El alcalde de Madrid, José Luis Martínez-Almeida, acompañado de la delegada de Obras y Equipamientos, Paloma García Romero, y la concejala de Arganzuela, Cayetana Hernández de la Riva, ha visitado la mañana de ayer las obras de cubrición de la M-30 a su paso por el antiguo estadio Vicente Calderón que comenzaron a finales de agosto del año pasado y finalizarán en la primavera de 2023. Una visita que coincide con el final de la instalación de los pilotes y con el inicio de los trabajos para el cierre de los muros del túnel del lado del río. Almeida ha avanzado que las vigas superiores comenzarán a instalarse a partir de la segunda quincena de febrero.

Estas actuaciones “van a permitir cerrar la gran obra que fue Madrid Río”, ha señalado el alcalde, así como “generar más y mejores infraestructuras en esta zona y en el distrito de Arganzuela”, ya que, según ha subrayado, “Madrid no se puede parar y hay que seguir generando las mejores infraestructuras para los madrileños”. En este sentido, Almeida se ha mostrado convencido de que cuando concluya el mandato “los madrileños verán que estos cuatro años han supuesto una gran transformación en los 21 distritos de la ciudad y no únicamente en determinadas zonas”.
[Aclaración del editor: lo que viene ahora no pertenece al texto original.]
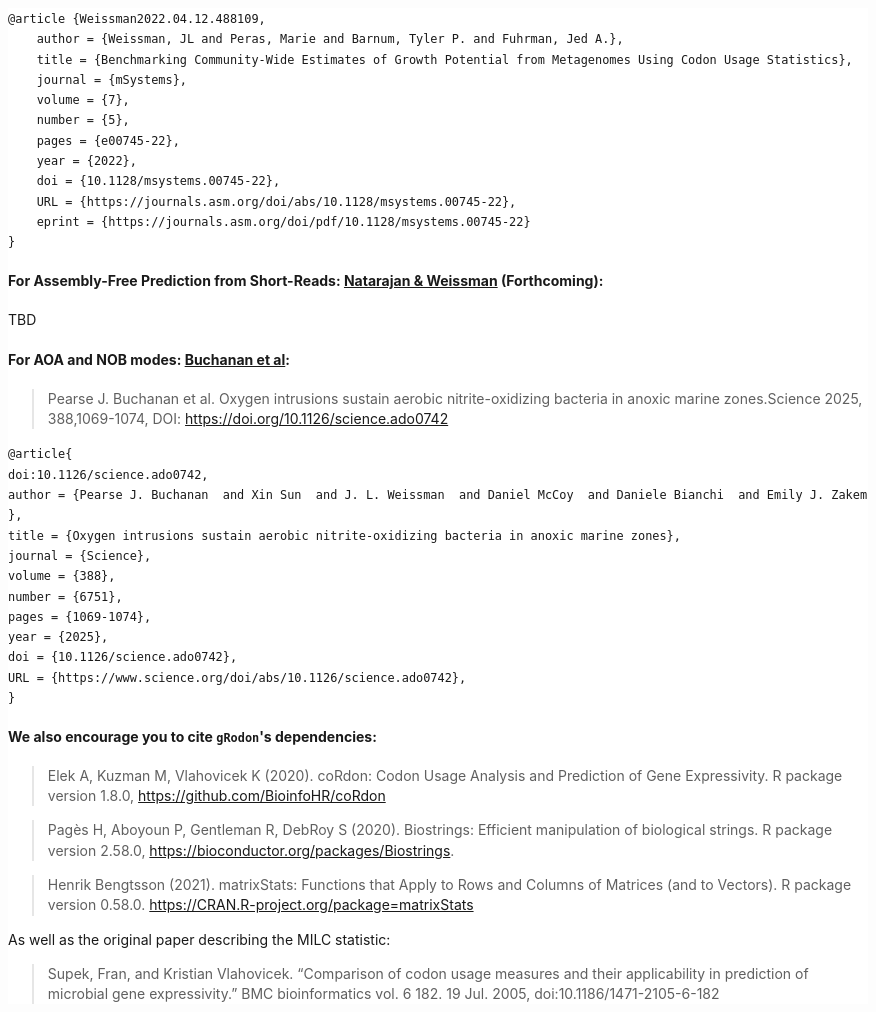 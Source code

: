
 ```
@article {Weissman2022.04.12.488109,
	author = {Weissman, JL and Peras, Marie and Barnum, Tyler P. and Fuhrman, Jed A.},
	title = {Benchmarking Community-Wide Estimates of Growth Potential from Metagenomes Using Codon Usage Statistics},
	journal = {mSystems},
	volume = {7},
	number = {5},
	pages = {e00745-22},
	year = {2022},
	doi = {10.1128/msystems.00745-22},
	URL = {https://journals.asm.org/doi/abs/10.1128/msystems.00745-22},
	eprint = {https://journals.asm.org/doi/pdf/10.1128/msystems.00745-22}
}
```

#### For Assembly-Free Prediction from Short-Reads:  [Natarajan & Weissman]() (Forthcoming): 

TBD

#### For AOA and NOB modes:  [Buchanan et al](https://doi.org/10.1126/science.ado0742): 

> Pearse J. Buchanan et al. Oxygen intrusions sustain aerobic nitrite-oxidizing bacteria in anoxic marine zones.Science 2025, 388,1069-1074, DOI: https://doi.org/10.1126/science.ado0742

```
@article{
doi:10.1126/science.ado0742,
author = {Pearse J. Buchanan  and Xin Sun  and J. L. Weissman  and Daniel McCoy  and Daniele Bianchi  and Emily J. Zakem },
title = {Oxygen intrusions sustain aerobic nitrite-oxidizing bacteria in anoxic marine zones},
journal = {Science},
volume = {388},
number = {6751},
pages = {1069-1074},
year = {2025},
doi = {10.1126/science.ado0742},
URL = {https://www.science.org/doi/abs/10.1126/science.ado0742},
}
```

#### We also encourage you to cite `gRodon`'s dependencies:

> Elek A, Kuzman M, Vlahovicek K (2020). coRdon: Codon Usage Analysis and Prediction of Gene Expressivity. R package version 1.8.0, https://github.com/BioinfoHR/coRdon

> Pagès H, Aboyoun P, Gentleman R, DebRoy S (2020). Biostrings: Efficient manipulation of biological strings. R package version 2.58.0, https://bioconductor.org/packages/Biostrings.

> Henrik Bengtsson (2021). matrixStats: Functions that Apply to Rows and Columns of  Matrices (and to Vectors). R package version 0.58.0. https://CRAN.R-project.org/package=matrixStats

As well as the original paper describing the MILC statistic:

> Supek, Fran, and Kristian Vlahovicek. “Comparison of codon usage measures and their applicability in prediction of microbial gene expressivity.” BMC bioinformatics vol. 6 182. 19 Jul. 2005, doi:10.1186/1471-2105-6-182

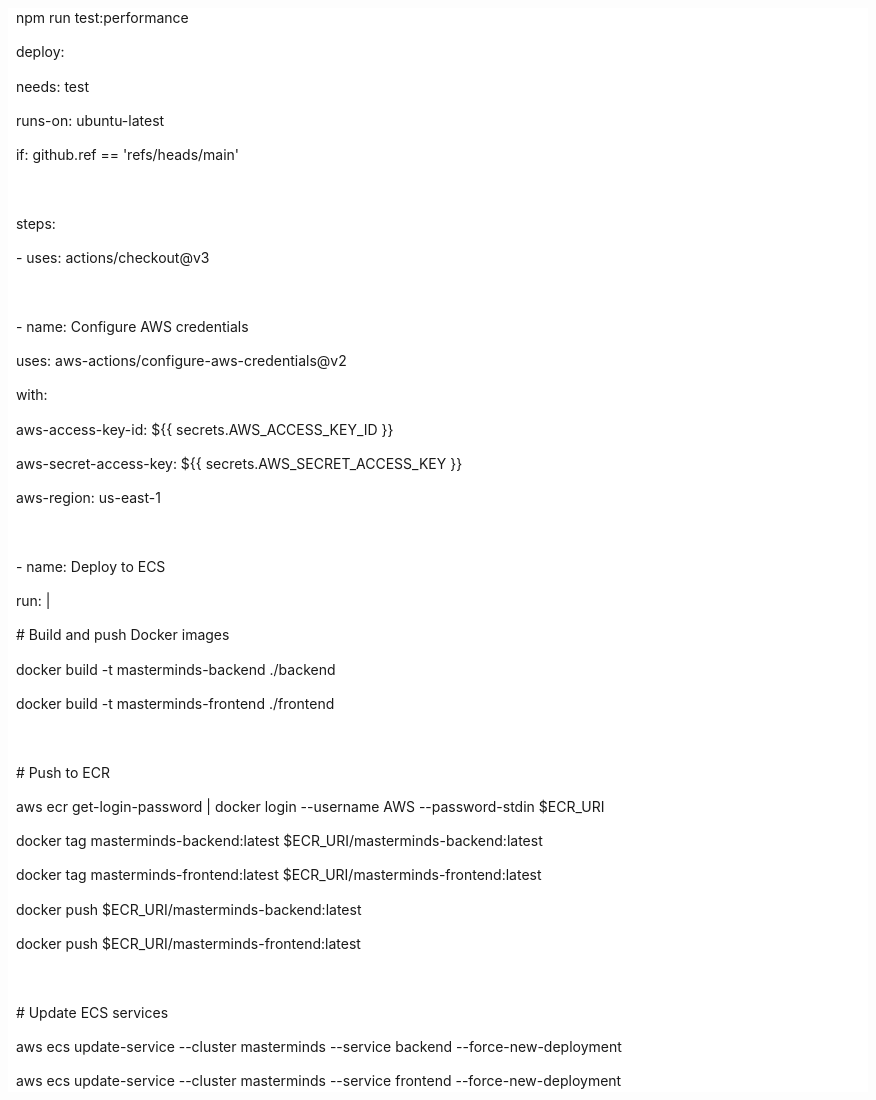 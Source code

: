 &nbsp;         npm run test:performance



&nbsp; deploy:

&nbsp;   needs: test

&nbsp;   runs-on: ubuntu-latest

&nbsp;   if: github.ref == 'refs/heads/main'

&nbsp;   

&nbsp;   steps:

&nbsp;     - uses: actions/checkout@v3

&nbsp;     

&nbsp;     - name: Configure AWS credentials

&nbsp;       uses: aws-actions/configure-aws-credentials@v2

&nbsp;       with:

&nbsp;         aws-access-key-id: ${{ secrets.AWS\_ACCESS\_KEY\_ID }}

&nbsp;         aws-secret-access-key: ${{ secrets.AWS\_SECRET\_ACCESS\_KEY }}

&nbsp;         aws-region: us-east-1

&nbsp;         

&nbsp;     - name: Deploy to ECS

&nbsp;       run: |

&nbsp;         # Build and push Docker images

&nbsp;         docker build -t masterminds-backend ./backend

&nbsp;         docker build -t masterminds-frontend ./frontend

&nbsp;         

&nbsp;         # Push to ECR

&nbsp;         aws ecr get-login-password | docker login --username AWS --password-stdin $ECR\_URI

&nbsp;         docker tag masterminds-backend:latest $ECR\_URI/masterminds-backend:latest

&nbsp;         docker tag masterminds-frontend:latest $ECR\_URI/masterminds-frontend:latest

&nbsp;         docker push $ECR\_URI/masterminds-backend:latest

&nbsp;         docker push $ECR\_URI/masterminds-frontend:latest

&nbsp;         

&nbsp;         # Update ECS services

&nbsp;         aws ecs update-service --cluster masterminds --service backend --force-new-deployment

&nbsp;         aws ecs update-service --cluster masterminds --service frontend --force-new-deployment
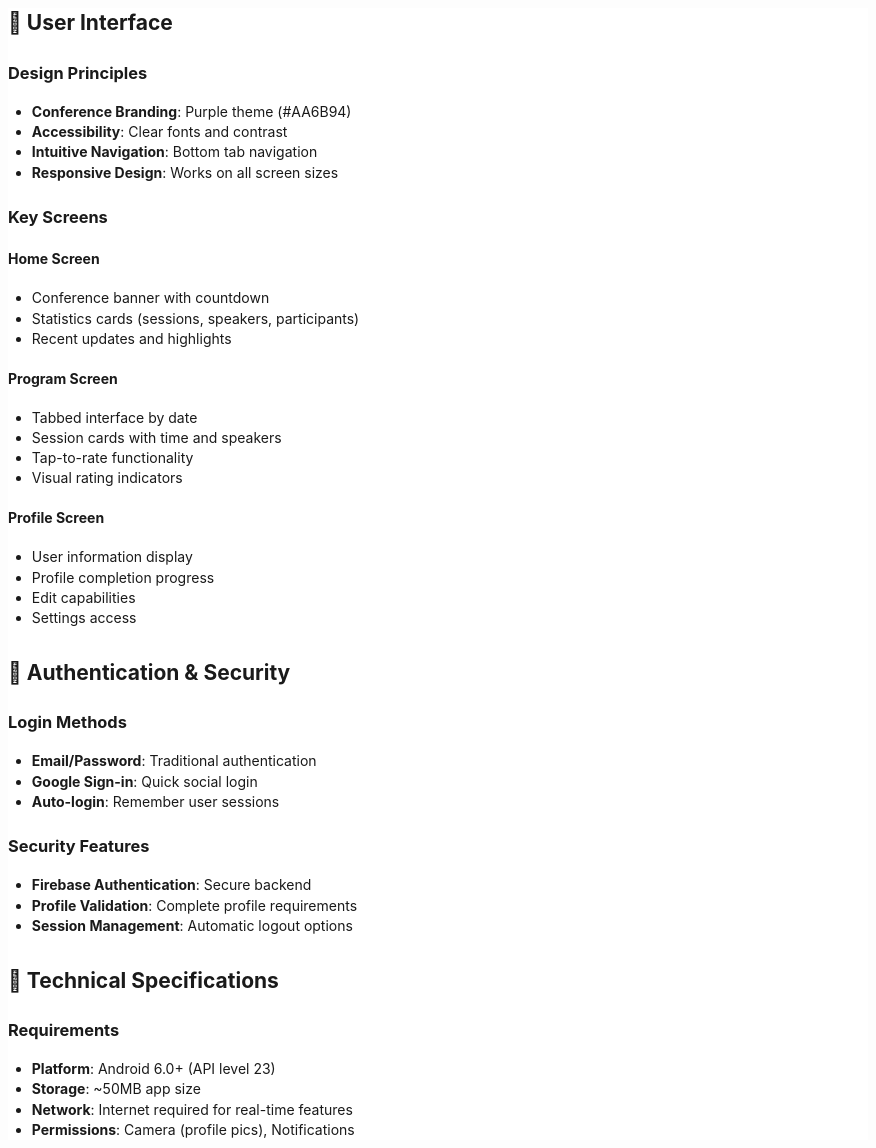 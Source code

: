 ## 🎨 User Interface

### Design Principles

- **Conference Branding**: Purple theme (#AA6B94)
- **Accessibility**: Clear fonts and contrast
- **Intuitive Navigation**: Bottom tab navigation
- **Responsive Design**: Works on all screen sizes

### Key Screens

#### Home Screen

- Conference banner with countdown
- Statistics cards (sessions, speakers, participants)
- Recent updates and highlights

#### Program Screen

- Tabbed interface by date
- Session cards with time and speakers
- Tap-to-rate functionality
- Visual rating indicators

#### Profile Screen

- User information display
- Profile completion progress
- Edit capabilities
- Settings access

## 🔐 Authentication & Security

### Login Methods

- **Email/Password**: Traditional authentication
- **Google Sign-in**: Quick social login
- **Auto-login**: Remember user sessions

### Security Features

- **Firebase Authentication**: Secure backend
- **Profile Validation**: Complete profile requirements
- **Session Management**: Automatic logout options

## 📱 Technical Specifications

### Requirements

- **Platform**: Android 6.0+ (API level 23)
- **Storage**: ~50MB app size
- **Network**: Internet required for real-time features
- **Permissions**: Camera (profile pics), Notifications

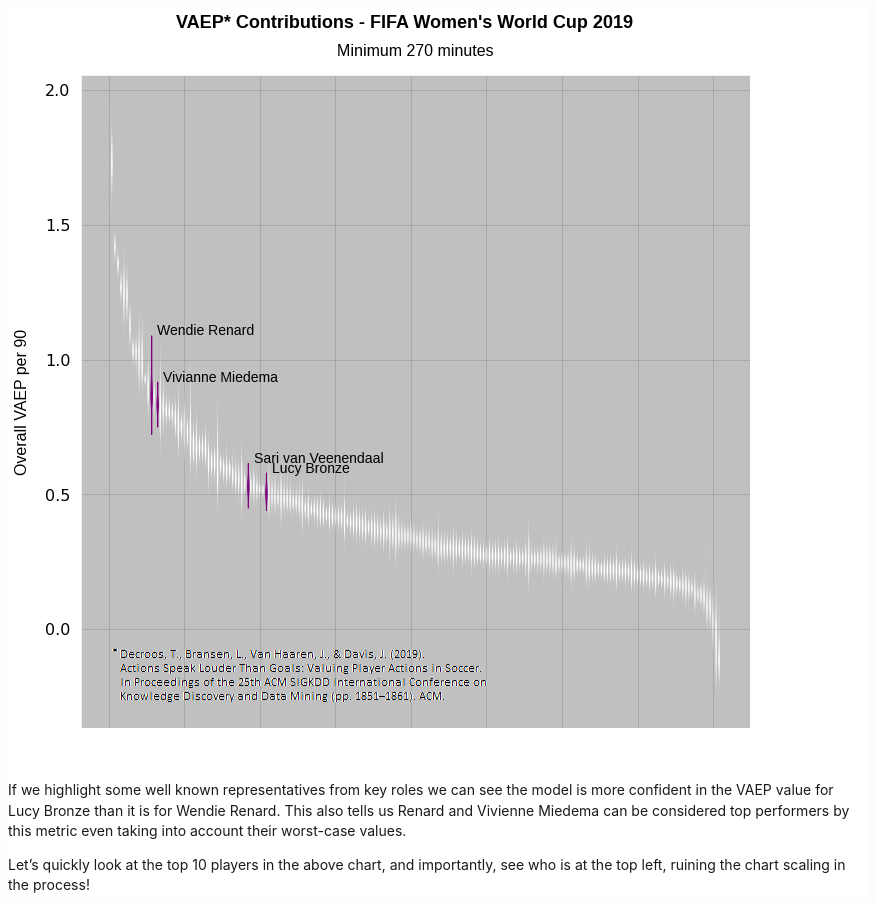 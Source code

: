  <img src="/images/valuing actions/all_players_revised.png" />
</p>

If we highlight some well known representatives from key roles we can see the model is more confident in the VAEP value for Lucy Bronze than it is for Wendie Renard. This also tells us Renard and Vivienne Miedema can be considered top performers by this metric even taking into account their worst-case values.

Let’s quickly look at the top 10 players in the above chart, and importantly, see who is at the top left, ruining the chart scaling in the process!

<p align="center">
Con un presupuesto de 46,4 millones de euros y un plazo de ejecución de 20 meses, esta nueva infraestructura de más de 600 metros de longitud y 40 metros de anchura permitirá, por fin, cerrar una brecha urbana y culminar el parque Madrid Río. De esta manera, se mejorará la seguridad de la movilidad en la M-30 y, sobre todo, se completará la continuidad ambiental, peatonal y paisajística de uno de los proyectos de transformación urbana más importantes de Madrid en este siglo. Además del túnel, en la actualidad se están construyendo los dos recintos técnicos que albergarán las instalaciones necesarias para el funcionamiento de la nueva construcción, especialmente la ventilación, la detección de incendios y el control de tráfico.

En esta primera fase, se trabaja dentro del recinto conformado por el río y el actual desvío de la M-30 con una mínima afección a esos carriles. Además, al estar confinada la obra entre el rio, el desvío provisional y la colina de protección acústica construida en su día para la demolición del estadio, prácticamente no se producen afecciones a los vecinos del entorno. Durante el próximo verano, está previsto que se ejecuten los trabajos de obra civil y de instalaciones para la conexión a los dos túneles existentes. Esas obras producirán una afección algo mayor a la circulación de la M-30, razón por la cual los trabajos se ejecutarán durante el verano mediante cortes puntuales nocturnos para minimizar las molestias a la movilidad de esta vía, fundamental en la organización del tráfico de la ciudad.

Finalmente, una vez restituido el tráfico a su trazado definitivo, se completará la obra civil y se procederá a la conexión e integración de las nuevas instalaciones en el sistema de control del resto de los túneles que configuran la M-30. Una vez culminada esta estructura, que corre a cargo del Área de Obras y Equipamientos, la Junta de Compensación del desarrollo Mahou-Vicente Calderón procederá a la ejecución del parque sobre su cubierta con los mismos criterios paisajísticos y de diseño de Madrid Río.

Una gran obra que cierra una brecha y se integra con el paisaje

La solución proyectada mantiene el trazado actual de la M-30, que une las dos bocas del túnel existente, permitiendo la entrada desde la calle San Epifanio. La estructura de la cubierta constará de muros de hormigón armado en los laterales y vigas prefabricadas de hormigón pretensado apoyadas sobre estos muros, cuya cimentación se realizará por medio de pilotes perforados de hormigón armado que se han calculado para salvar las estructuras de cimentación del antiguo estadio y el túnel ferroviario de cercanías.

La fachada del túnel hacia el río estará formada por un paño de granito que dé continuidad al ya ejecutado a ambos lados y contará con tres miradores que volarán sobre el cauce para generar nuevas perspectivas del parque. Para hacer más amable la nueva fachada, esta se articulará con el río a través de un talud verde en el que se plantarán árboles y vegetación para integrarla con el paisaje del entorno.